=== Section Start ===

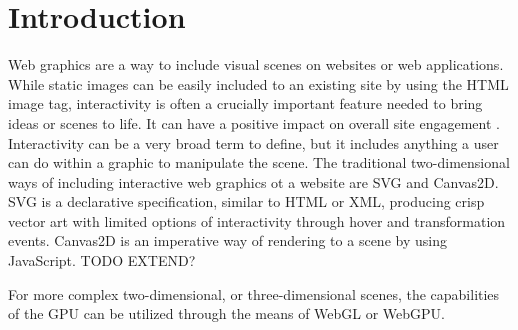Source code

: %
%
% 
% 


\chapter{Introduction}

\label{chap:Intro}
Web graphics are a way to include visual scenes on websites or web applications.
While static images can be easily included to an existing site by using the HTML image tag,
interactivity is often a crucially important feature needed to bring ideas or scenes to life.
It can have a positive impact on overall site engagement \parencite{web-engagement-literature}.
Interactivity can be a very broad term to define, but it includes anything a user can do within
a graphic to manipulate the scene. The traditional two-dimensional ways of including interactive
web graphics ot a website are SVG and Canvas2D.
SVG is a declarative specification, similar to HTML or XML, producing crisp vector art with
limited options of interactivity through hover and transformation events.
Canvas2D is an imperative way of rendering to a scene by using JavaScript. TODO EXTEND?

For more complex two-dimensional, or three-dimensional scenes, the capabilities of the GPU can be utilized
through the means of WebGL or WebGPU.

=== Section End ===

(YOUR ASSIGNMENT) Look through the entries above for the word "scenes". Say how many lines contain it, using only a number.

(EXERCISE RESPONSE) 3